But plan_schema_path describes the step envelope (which step fields exist, what types they have) — not the domain content inside request/input. The two concerns are complementary:

  • step-field schema → how to build a plan in the UI
  • service schema catalog → what to put in request/input for each service_type

Idea

Each middleware module that provides offer-services may expose a schema catalog endpoint:

GET /v1/schema-catalog

The response is a JSON array of schema descriptors:

[
  {
    "service_type":  "text/redaction",
    "schema_id":     "text-redaction.v1",
    "description":   "Redacts personally identifiable information from plain text.",
    "json_schema":   {
      "type": "object",
      "properties": {
        "text":         { "type": "string" },
        "redact_kinds": { "type": "array", "items": { "type": "string" } }
      },
      "required": ["text"]
    },
    "examples": [
      {
        "label": "Basic redaction",
        "value": { "text": "Call me at +48 123 456 789.", "redact_kinds": ["phone"] }
      }
    ]
  }
]

This endpoint is purely descriptive. No code in the daemon or the calling client is expected to branch on the schema — it exists to guide human authors and tool-assisted form builders.

Registration

The daemon already maintains several proxy registries (WorkflowKindRegistry, HostCapabilityRegistry, LocalRouteRegistry, ModuleDispatchRegistry). Each is a specialised BTreeMap rebuilt from the module report on startup. Adding a per-kind dedicated registry for every new catalog would mean copy-pasting the same rebuild() / proxy pattern each time.
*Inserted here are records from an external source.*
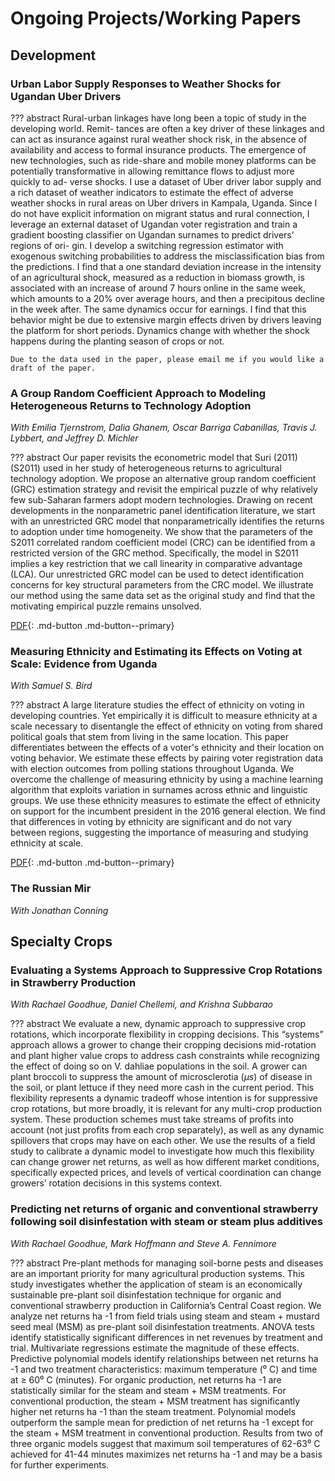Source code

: # Ongoing Projects/Working Papers

## Development

### Urban Labor Supply Responses to Weather Shocks for Ugandan Uber Drivers

??? abstract
    Rural-urban linkages have long been a topic of study in the developing world. Remit- tances are often a key driver of these linkages and can act as insurance against rural weather shock risk, in the absence of availability and access to formal insurance products. The emergence of new technologies, such as ride-share and mobile money platforms can be potentially transformative in allowing remittance flows to adjust more quickly to ad- verse shocks. I use a dataset of Uber driver labor supply and a rich dataset of weather indicators to estimate the effect of adverse weather shocks in rural areas on Uber drivers in Kampala, Uganda. Since I do not have explicit information on migrant status and rural connection, I leverage an external dataset of Ugandan voter registration and train a gradient boosting classifier on Ugandan surnames to predict drivers’ regions of ori- gin. I develop a switching regression estimator with exogenous switching probabilities to address the misclassification bias from the predictions. I find that a one standard deviation increase in the intensity of an agricultural shock, measured as a reduction in biomass growth, is associated with an increase of around 7 hours online in the same week, which amounts to a 20% over average hours, and then a precipitous decline in the week after. The same dynamics occur for earnings. I find that this behavior might be due to extensive margin effects driven by drivers leaving the platform for short periods. Dynamics change with whether the shock happens during the planting season of crops or not.

    Due to the data used in the paper, please email me if you would like a draft of the paper.

### A Group Random Coefficient Approach to Modeling Heterogeneous Returns to Technology Adoption

*With Emilia Tjernstrom, Dalia Ghanem, Oscar Barriga Cabanillas, Travis J. Lybbert, and Jeffrey D. Michler*

??? abstract
    Our paper revisits the econometric model that Suri (2011) (S2011) used in her study of heterogeneous returns to agricultural technology adoption. We propose an alternative group random coefficient (GRC) estimation strategy and revisit the empirical puzzle of why relatively few sub-Saharan farmers adopt modern technologies. Drawing on recent developments in the nonparametric panel identification literature, we start with an unrestricted GRC model that nonparametrically identifies the returns to adoption under time homogeneity. We show that the parameters of the S2011 correlated random coefficient model (CRC) can be identified from a restricted version of the GRC method. Specifically, the model in S2011 implies a key restriction that we call linearity in comparative advantage (LCA). Our unrestricted GRC model can be used to detect identification concerns for key structural parameters from the CRC model. We illustrate our method using the same data set as the original study and find that the motivating empirical puzzle remains unsolved.

[PDF](https://emiliatjernstrom.com/files/TGBLMM2020.pdf){: .md-button .md-button--primary}

### Measuring Ethnicity and Estimating its Effects on Voting at Scale: Evidence from Uganda

*With Samuel S. Bird*

??? abstract
    A large literature studies the effect of ethnicity on voting in developing countries. Yet empirically it is difficult to measure ethnicity at a scale necessary to disentangle the effect of ethnicity on voting from shared political goals that stem from living in the same location. This paper differentiates between the effects of a voter's ethnicity and their location on voting behavior. We estimate these effects by pairing voter registration data with election outcomes from polling stations throughout Uganda. We overcome the challenge of measuring ethnicity by using a machine learning algorithm that exploits variation in surnames across ethnic and linguistic groups. We use these ethnicity measures to estimate the effect of ethnicity on support for the incumbent president in the 2016 general election. We find that differences in voting by ethnicity are significant and do not vary between regions, suggesting the importance of measuring and studying ethnicity at scale.

[PDF](https://drive.google.com/file/d/1Tdmr2_4DCSXIt_Q7tq1omglsgn249VgE/view?usp=sharing){: .md-button .md-button--primary}

### The Russian Mir

*With Jonathan Conning*

## Specialty Crops

### Evaluating a Systems Approach to Suppressive Crop Rotations in Strawberry Production

*With Rachael Goodhue, Daniel Chellemi, and Krishna Subbarao*

??? abstract
    We evaluate a new, dynamic approach to suppressive crop rotations, which incorporate flexibility in cropping decisions. This “systems” approach allows a grower to change their cropping decisions mid-rotation and plant higher value crops to address cash constraints while recognizing the effect of doing so on V. dahliae populations in the soil. A grower can plant broccoli to suppress the amount of microsclerotia ($\mu s$) of disease in the soil, or plant lettuce if they need more cash in the current period. This flexibility represents a dynamic tradeoff whose intention is for suppressive crop rotations, but more broadly, it is relevant for any multi-crop production system. These production schemes must take streams of profits into account (not just profits from each crop separately), as well as any dynamic spillovers that crops may have on each other.  We use the results of a field study to calibrate a dynamic model to investigate how much this flexibility can change grower net returns, as well as how different market conditions, specifically expected prices, and levels of vertical coordination can change growers’ rotation decisions in this systems context.

### Predicting net returns of organic and conventional strawberry following soil disinfestation with steam or steam plus additives

*With Rachael Goodhue, Mark Hoffmann and Steve A. Fennimore*

??? abstract
    Pre-plant methods for managing soil-borne pests and diseases are an important priority for
    many agricultural production systems. This study investigates   whether the application of steam
    is an economically sustainable pre-plant soil disinfestation    technique for organic and
    conventional strawberry production in California’s Central  Coast region. We analyze net
    returns ha -1 from field trials using steam and steam +     mustard seed meal (MSM) as pre-plant
    soil disinfestation treatments. ANOVA tests identify    statistically significant differences in net
    revenues by treatment and trial. Multivariate regressions   estimate the magnitude of these
    effects. Predictive polynomial models identify relationships    between net returns ha -1 and two
    treatment characteristics: maximum temperature (⁰ C) and time   at ≥ 60⁰ C (minutes). For
    organic production, net returns ha -1 are statistically     similar for the steam and steam + MSM
    treatments. For conventional production, the steam + MSM    treatment has significantly higher
    net returns ha -1 than the steam treatment. Polynomial models   outperform the sample mean for
    prediction of net returns ha -1 except for the steam + MSM  treatment in conventional
    production. Results from two of three organic models suggest    that maximum soil temperatures
    of 62-63⁰ C achieved for 41-44 minutes maximizes net returns    ha -1 and may be a basis for
    further experiments.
Instead, the module report gains one generic array:

"catalog_endpoints": [
  { "catalog_kind": "schema", "path": "/v1/schema-catalog" }
]

The daemon builds a single CatalogEndpointRegistry (BTreeMap<catalog_kind, Vec<CatalogEndpointEntry>>), rebuilt from all active module reports, and exposes one aggregated proxy per kind:

GET /v1/catalog/{catalog_kind}?…

For this proposal, the concrete endpoint becomes:

GET /v1/catalog/schema?service_type=text/redaction

The aggregated endpoint makes it trivial for the Node UI (or an external tool) to fetch the descriptor for whatever service_type appears in an offer without knowing which module provides it.

Adding a new catalog kind in the future (e.g. template from Proposal 029) requires only a new entry in catalog_endpoints — no new registry struct, no new daemon handler.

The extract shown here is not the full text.